Sourcing Pros Must Think Globally and Act Globally (3)

Posted by Andrew Bartolini on November 15th, 2011
Stored in Articles, General, Strategic Sourcing

Today, our final answer to the question:

Do you have any advice for more tenured strategic sourcing teams? What should these teams be doing to prepare for the next 5-10 years?

If the focus on savings, efficiency, and cash management during the last recession brought more sourcing leaders to the front lines, globalization will certainly keep them there for the next five to ten years. Globalization presents numerous challenges to sourcing teams and our most recent articles listed below try to address some of them via some recommendations.

Article One recommends that sourcing pros (1) Manage your career aggressively. Start by asking for a raise & (2) Source more, source everything and adopt the eSourcing 2.0 doctrine.

Article Two recommends that sourcing pros “Think Globally, Act Globally” and expand their supply market knowledge.

Article Three recommends (1) expanding scenario analysis and expanding the analytical capabilities (staff and tools) to conduct this analysis (2) developing and expanding logistics expertise and (3) improving supplier on-boarding

Today’s recommendation looks at an extraordinary opportunity that globalization presents for sourcing teams to drive efficiencies and innovation and help their companies expand into new markets. Three facts assumptions facts why this recommendation is important.

Fact 1: The speed of business will not decelerate. Your company’s customers will not wait for you. They don’t need to anymore. If your company delivers its products and services profitably and with a decent margin, other companies are coming for it. Actually, they are coming for your company’s customers. Customer loyalty is under siege.

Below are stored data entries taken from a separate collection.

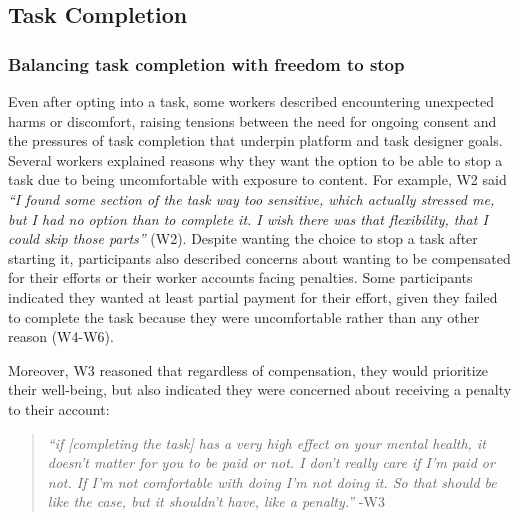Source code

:\subsection{Task Completion}

\subsubsection{Balancing task completion with freedom to stop}
Even after opting into a task, some workers described encountering unexpected harms or discomfort, raising tensions between the need for ongoing consent and the pressures of task completion that underpin platform and task designer goals.
Several workers explained reasons why they want the option to be able to stop a task due to being uncomfortable with exposure to content. For example, W2 said \textit{``I found some section of the task way too sensitive, which actually stressed me, but I had no option than to complete it. I wish there was that flexibility, that I could skip those parts''} (W2). Despite wanting the choice to stop a task after starting it, participants also described concerns about wanting to be compensated for their efforts or their worker accounts facing penalties. Some participants indicated they wanted at least partial payment for their effort, given they failed to complete the task because they were uncomfortable rather than any other reason (W4-W6). 

Moreover, W3 reasoned that regardless of compensation, they would prioritize their well-being, but also indicated they were concerned about receiving a penalty to their account:
\begin{quote}
    \textit{``if [completing the task] has a very high effect on your mental health, it doesn't matter for you to be paid or not. I don't really care if I'm paid or not. If I'm not comfortable with doing I'm not doing it. So that should be like the case, but it shouldn't have, like a penalty.''} -W3
\end{quote}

Fact 2: Product (and service) lifecycles will continue to shrink. Innovation will win. Innovation is not just about function or design; cost, platform, network, access, are also a part of the broader view that is now taken of innovation. Today’s global customers believes that Moore’s Law should apply to everything they buy. Is your company delivering a better AND cheaper version every 18 months? Shouldn’t it?

Fact 3: The buying power of the “Eastern” and “Southern” regions of the world will grow faster than the “West.” The economic shift has begun. There may be ebbs and flows to the shift, but the rise of the “non-Western” world is one of the most significant events in our lives (and in world history too).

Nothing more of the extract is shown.